*** SOURCE DATA ***
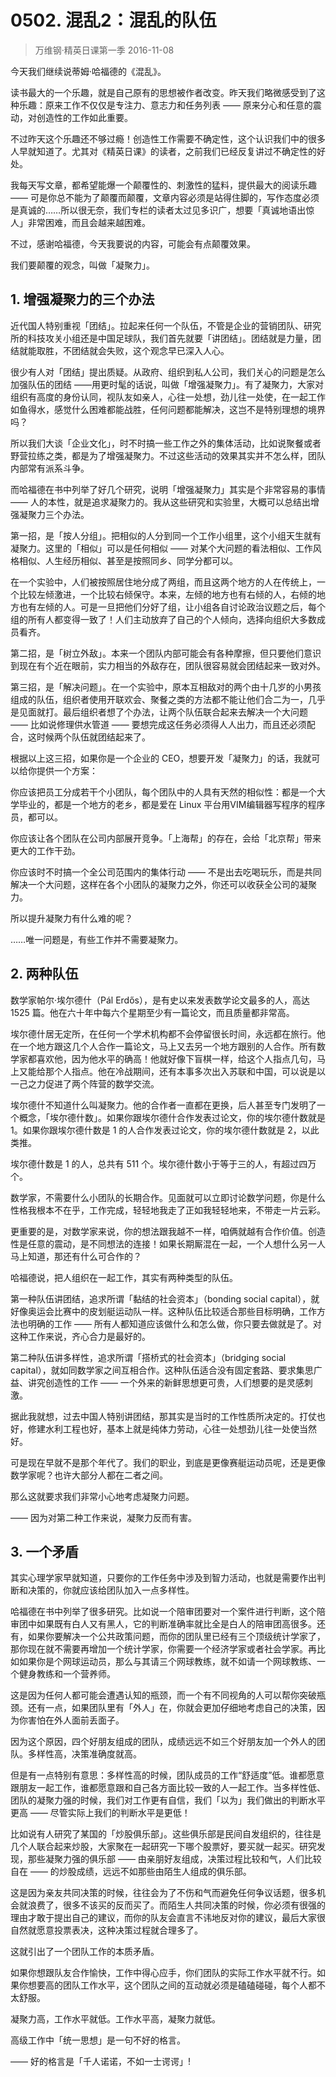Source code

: # 0502. 混乱2：混乱的队伍
> 万维钢·精英日课第一季
2016-11-08

今天我们继续说蒂姆·哈福德的《混乱》。

读书最大的一个乐趣，就是自己原有的思想被作者改变。昨天我们略微感受到了这种乐趣：原来工作不仅仅是专注力、意志力和任务列表 —— 原来分心和任意的震动，对创造性的工作如此重要。

不过昨天这个乐趣还不够过瘾！创造性工作需要不确定性，这个认识我们中的很多人早就知道了。尤其对《精英日课》的读者，之前我们已经反复讲过不确定性的好处。

我每天写文章，都希望能爆一个颠覆性的、刺激性的猛料，提供最大的阅读乐趣 —— 可是你总不能为了颠覆而颠覆，文章内容必须是站得住脚的，写作态度必须是真诚的……所以很无奈，我们专栏的读者太过见多识广，想要「真诚地语出惊人」非常困难，而且会越来越困难。

不过，感谢哈福德，今天我要说的内容，可能会有点颠覆效果。

我们要颠覆的观念，叫做「凝聚力」。 

## 1. 增强凝聚力的三个办法
近代国人特别重视「团结」。拉起来任何一个队伍，不管是企业的营销团队、研究所的科技攻关小组还是中国足球队，我们首先就要「讲团结」。团结就是力量，团结就能取胜，不团结就会失败，这个观念早已深入人心。

很少有人对「团结」提出质疑。从政府、组织到私人公司，我们关心的问题是怎么加强队伍的团结 ——用更时髦的话说，叫做「增强凝聚力」。有了凝聚力，大家对组织有高度的身份认同，视队友如亲人，心往一处想，劲儿往一处使，在一起工作如鱼得水，感觉什么困难都能战胜，任何问题都能解决，这岂不是特别理想的境界吗？

所以我们大谈「企业文化」，时不时搞一些工作之外的集体活动，比如说聚餐或者野营拉练之类，都是为了增强凝聚力。不过这些活动的效果其实并不怎么样，团队内部常有派系斗争。

而哈福德在书中列举了好几个研究，说明「增强凝聚力」其实是个非常容易的事情 —— 人的本性，就是追求凝聚力的。我从这些研究和实验里，大概可以总结出增强凝聚力三个办法。

第一招，是「按人分组」。把相似的人分到同一个工作小组里，这个小组天生就有凝聚力。这里的「相似」可以是任何相似 —— 对某个大问题的看法相似、工作风格相似、人生经历相似、甚至是按照同乡、同学分都可以。

在一个实验中，人们被按照居住地分成了两组，而且这两个地方的人在传统上，一个比较左倾激进，一个比较右倾保守。本来，左倾的地方也有右倾的人，右倾的地方也有左倾的人。可是一旦把他们分好了组，让小组各自讨论政治议题之后，每个组的所有人都变得一致了！人们主动放弃了自己的个人倾向，选择向组织大多数成员看齐。

第二招，是「树立外敌」。本来一个团队内部可能会有各种摩擦，但只要他们意识到现在有个近在眼前，实力相当的外敌存在，团队很容易就会团结起来一致对外。

第三招，是「解决问题」。在一个实验中，原本互相敌对的两个由十几岁的小男孩组成的队伍，组织者使用开联欢会、聚餐之类的方法都不能让他们合二为一，几乎是见面就打。最后组织者想了个办法，让两个队伍联合起来去解决一个大问题 —— 比如说修理供水管道 —— 要想完成这任务必须得人人出力，而且还必须配合，这时候两个队伍就团结起来了。

根据以上这三招，如果你是一个企业的 CEO，想要开发「凝聚力」的话，我就可以给你提供一个方案：

你应该把员工分成若干个小团队，每个团队中的人具有天然的相似性：都是一个大学毕业的，都是一个地方的老乡，都是爱在 Linux 平台用VIM编辑器写程序的程序员，都可以。

你应该让各个团队在公司内部展开竞争。「上海帮」的存在，会给「北京帮」带来更大的工作干劲。

你应该时不时搞一个全公司范围内的集体行动 —— 不是出去吃喝玩乐，而是共同解决一个大问题，这样在各个小团队的凝聚力之外，你还可以收获全公司的凝聚力。

所以提升凝聚力有什么难的呢？

……唯一问题是，有些工作并不需要凝聚力。

## 2. 两种队伍
数学家帕尔·埃尔德什（Pál Erdős），是有史以来发表数学论文最多的人，高达 1525 篇。他在六十年中每六个星期至少有一篇论文，而且质量都非常高。

埃尔德什居无定所，在任何一个学术机构都不会停留很长时间，永远都在旅行。他在一个地方跟这几个人合作一篇论文，马上又去另一个地方跟别的人合作。所有数学家都喜欢他，因为他水平的确高！他就好像下盲棋一样，给这个人指点几句，马上又能给那个人指点。他在冷战期间，还有本事多次出入苏联和中国，可以说是以一己之力促进了两个阵营的数学交流。

埃尔德什不知道什么叫凝聚力。他的合作者一直都在更换，后人甚至专门发明了一个概念，「埃尔德什数」。如果你跟埃尔德什合作发表过论文，你的埃尔德什数就是 1。如果你跟埃尔德什数是 1 的人合作发表过论文，你的埃尔德什数就是 2，以此类推。

埃尔德什数是 1 的人，总共有 511 个。埃尔德什数小于等于三的人，有超过四万个。

数学家，不需要什么小团队的长期合作。见面就可以立即讨论数学问题，你是什么性格我根本不在乎，工作完成，轻轻地我走了正如我轻轻地来，不带走一片云彩。

更重要的是，对数学家来说，你的想法跟我越不一样，咱俩就越有合作价值。创造性是任意的震动，是不同想法的连接！如果长期厮混在一起，一个人想什么另一人马上知道，那还有什么可合作的？

哈福德说，把人组织在一起工作，其实有两种类型的队伍。

第一种队伍讲团结，追求所谓「黏结的社会资本」（bonding social capital），就好像奥运会比赛中的皮划艇运动队一样。这种队伍比较适合那些目标明确，工作方法也明确的工作 —— 所有人都知道应该做什么和怎么做，你只要去做就是了。对这种工作来说，齐心合力是最好的。

第二种队伍讲多样性，追求所谓「搭桥式的社会资本」（bridging social capital），就如同数学家之间互相合作。这种队伍适合没有固定套路、要求集思广益、讲究创造性的工作 —— 一个外来的新鲜思想更可贵，人们想要的是灵感刺激。

据此我就想，过去中国人特别讲团结，那其实是当时的工作性质所决定的。打仗也好，修建水利工程也好，基本上就是纯体力劳动，心往一处想劲儿往一处使当然好。

可是现在早就不是那个年代了。我们的职业，到底是更像赛艇运动员呢，还是更像数学家呢？也许大部分人都在二者之间。

那么这就要求我们非常小心地考虑凝聚力问题。

—— 因为对第二种工作来说，凝聚力反而有害。

## 3. 一个矛盾
其实心理学家早就知道，只要你的工作任务中涉及到智力活动，也就是需要作出判断和决策的，你就应该给团队加入一点多样性。

哈福德在书中列举了很多研究。比如说一个陪审团要对一个案件进行判断，这个陪审团中如果既有白人又有黑人，它的判断准确率就比全是白人的陪审团高很多。还有，如果你要解决一个公共政策问题，而你的团队里已经有三个顶级统计学家了，那你现在就不需要再增加一个统计学家，你需要一个经济学家或者社会学家。再比如如果你是个网球运动员，那么与其请三个网球教练，就不如请一个网球教练、一个健身教练和一个营养师。

这是因为任何人都可能会遭遇认知的瓶颈，而一个有不同视角的人可以帮你突破瓶颈。还有一点，如果团队里有「外人」在，你就会更加仔细地考虑自己的决策，因为你害怕在外人面前丢面子。

因为这个原因，四个好朋友组成的团队，成绩远远不如三个好朋友加一个外人的团队。多样性高，决策准确度就高。

但是有一点特别有意思：多样性高的时候，团队成员的工作“舒适度”低。谁都愿意跟朋友一起工作，谁都愿意跟和自己各方面比较一致的人一起工作。当多样性低、团队的凝聚力强的时候，我们对工作更有自信，我们「以为」我们做出的判断水平更高 —— 尽管实际上我们的判断水平是更低！

比如说有人研究了某国的「炒股俱乐部」。这些俱乐部是民间自发组织的，往往是几个人联合起来炒股，大家聚在一起研究一下哪个股票好，要买就一起买。研究发现，那些凝聚力强的俱乐部 —— 由亲朋好友组成，决策过程比较和气，人们比较自在 —— 的炒股成绩，远远不如那些由陌生人组成的俱乐部。

这是因为亲友共同决策的时候，往往会为了不伤和气而避免任何争议话题，很多机会就浪费了，很多不该买的反而买了。而陌生人共同决策的时候，你必须有很强的理由才敢于提出自己的建议，而你的队友会直言不讳地反对你的建议，最后大家很自然就愿意投票表决，这种决策过程就合理多了。

这就引出了一个团队工作的本质矛盾。

如果你想跟队友合作愉快，工作中得心应手，你们团队的实际工作水平就不行。如果你想要高的团队工作水平，这个团队之间的互动就必须是磕磕碰碰，每个人都不太舒服。

凝聚力高，工作水平就低。工作水平高，凝聚力就低。

高级工作中「统一思想」是一句不好的格言。

—— 好的格言是「千人诺诺，不如一士谔谔」!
*** End of SOURCE DATA ***
ACTIVITY -> Would you reproduce, exactly and with nothing added, every line from the beginning of the entries above through the line that contains "近代国人特别重视「团结」。拉", both included, leaving out the pictures?

RESPONSE AREA ->
Source code

: # 0502. 混乱2：混乱的队伍
> 万维钢·精英日课第一季
2016-11-08

今天我们继续说蒂姆·哈福德的《混乱》。

读书最大的一个乐趣，就是自己原有的思想被作者改变。昨天我们略微感受到了这种乐趣：原来工作不仅仅是专注力、意志力和任务列表 —— 原来分心和任意的震动，对创造性的工作如此重要。

不过昨天这个乐趣还不够过瘾！创造性工作需要不确定性，这个认识我们中的很多人早就知道了。尤其对《精英日课》的读者，之前我们已经反复讲过不确定性的好处。

我每天写文章，都希望能爆一个颠覆性的、刺激性的猛料，提供最大的阅读乐趣 —— 可是你总不能为了颠覆而颠覆，文章内容必须是站得住脚的，写作态度必须是真诚的……所以很无奈，我们专栏的读者太过见多识广，想要「真诚地语出惊人」非常困难，而且会越来越困难。

不过，感谢哈福德，今天我要说的内容，可能会有点颠覆效果。

我们要颠覆的观念，叫做「凝聚力」。 

## 1. 增强凝聚力的三个办法
近代国人特别重视「团结」。拉起来任何一个队伍，不管是企业的营销团队、研究所的科技攻关小组还是中国足球队，我们首先就要「讲团结」。团结就是力量，团结就能取胜，不团结就会失败，这个观念早已深入人心。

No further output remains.